Even after AWS moved some traffic off the affected network, they realized they had not fully resolved the issue; however, without sufficient visibility, they could not further isolate the involved problems. The RCA states, “monitoring data was still not visible to our operations team, so they had to continue resolving the issue with reduced system visibility.”

These gaps in monitoring and the general lack of visibility into the affected infrastructure were the main reasons the resolution took so long. This is likely because the team was focused on identifying the issue in the wrong area of the infrastructure and the application services, wasting precious time. Making matters worse, customers who were using AWS services, such as AWS Cloudwatch which provides monitoring to AWS customers, were also impacted. That meant AWS customers dependent on these cloud provider services could not diagnose issues in their infrastructure, nor could the cloud provider itself.

Anyone running applications or infrastructure knows how important and difficult monitoring is. It is no wonder that over $20b per year is spent attempting to address monitoring challenges (based on Gartner estimates). The most basic function of monitoring is to notify IT and DevOps teams when an issue occurs. When there are major outages, it’s critical to know why something is happening and where the failure is. Monitoring will provide notification when an issue occurs and helps isolate where the problem is occurring.

Few people think about what to do when monitoring doesn’t work, or who is monitoring the monitoring stack. Another term we often use in the industry is who is watching the watcher. Using another service just to keep your primary monitoring service honest is considered a best practice for this explicit purpose.

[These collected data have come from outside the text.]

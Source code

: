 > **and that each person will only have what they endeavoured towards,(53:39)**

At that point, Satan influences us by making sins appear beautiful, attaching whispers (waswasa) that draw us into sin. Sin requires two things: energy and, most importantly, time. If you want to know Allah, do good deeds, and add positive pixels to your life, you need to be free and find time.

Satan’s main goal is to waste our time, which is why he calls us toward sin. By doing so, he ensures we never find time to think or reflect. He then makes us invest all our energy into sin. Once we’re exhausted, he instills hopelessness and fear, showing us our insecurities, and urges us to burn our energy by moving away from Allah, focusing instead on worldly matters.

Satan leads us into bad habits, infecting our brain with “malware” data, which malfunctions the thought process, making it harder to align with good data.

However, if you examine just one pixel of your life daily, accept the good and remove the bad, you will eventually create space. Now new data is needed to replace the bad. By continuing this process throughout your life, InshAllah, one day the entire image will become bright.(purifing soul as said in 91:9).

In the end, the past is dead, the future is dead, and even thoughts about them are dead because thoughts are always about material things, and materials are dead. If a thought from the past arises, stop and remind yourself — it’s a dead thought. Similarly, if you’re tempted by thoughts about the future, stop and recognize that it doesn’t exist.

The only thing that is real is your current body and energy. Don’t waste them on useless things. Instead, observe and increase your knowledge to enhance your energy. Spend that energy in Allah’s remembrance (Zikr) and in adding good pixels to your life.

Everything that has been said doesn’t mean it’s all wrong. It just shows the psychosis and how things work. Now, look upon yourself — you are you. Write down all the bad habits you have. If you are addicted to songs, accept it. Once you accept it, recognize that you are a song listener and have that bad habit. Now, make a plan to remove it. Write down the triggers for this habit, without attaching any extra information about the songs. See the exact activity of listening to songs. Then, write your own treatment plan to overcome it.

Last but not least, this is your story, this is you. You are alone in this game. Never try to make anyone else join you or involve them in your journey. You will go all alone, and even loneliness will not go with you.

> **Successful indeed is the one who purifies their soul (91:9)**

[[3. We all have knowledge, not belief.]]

Often when monitoring tools have gaps that prevent IT and DevOps teams from detecting or determining an outage, we add even more monitoring as part of the postmortem to avoid any recurrence in the future. While necessary, adding more monitoring subsequently creates more work for teams attempting to shore up gaps in visibility, alerting, or resilience within the monitoring system! Additional monitoring only helps if the monitoring system works, which is why resilience is critical to having functional monitoring, which wasn’t the case with the recent AWS incident – and likely many other outages.

How do you build resilience to ensure observability to avoid extended downtime? A key is to separate your monitoring from your infrastructure, meaning use of external services which have fewer dependencies on the same infrastructure. An ideal approach is to use multiple monitoring systems or multiple regions, data centers, or cloud providers where your monitoring services are delivered from. This will ensure you have the proper visibility to determine the problems you might be having, and how you might fix it.

At Logz.io, we provide cloud-native monitoring solutions. We run across 8 regions within AWS and as a result, this most recent AWS outage only affected one of our regions. Customers running on the other non-affected regions were fully up and running. This is a good example of how building independent cloud regions in your architecture can create resilience and provide business advantages. It makes good sense, as nearly all companies today rely on cloud providers to run their businesses. Granted, AWS has had an impressive track record, but it was a challenging end to the year with two outages, including the one referenced here on the 22nd of December.

As someone who was on-call for 17 years, I know the pressure that DevOps teams (and others who are responsible for observability) feel daily. The job is very difficult and nothing is more difficult than when the pressure is on to deliver and save the day during a problem or outage.|

Unlike many other jobs, this is a challenge that never ends. It’s a 24-7 job, 365 days a year. Thanks to all of you who make the technology possible for all of us users. The reality is, when it comes to cloud monitoring, doing more of the same will just give you the same results. To improve results, and mitigate gaps in monitoring, we must take a more distributed approach to offset the risks of extended downtime.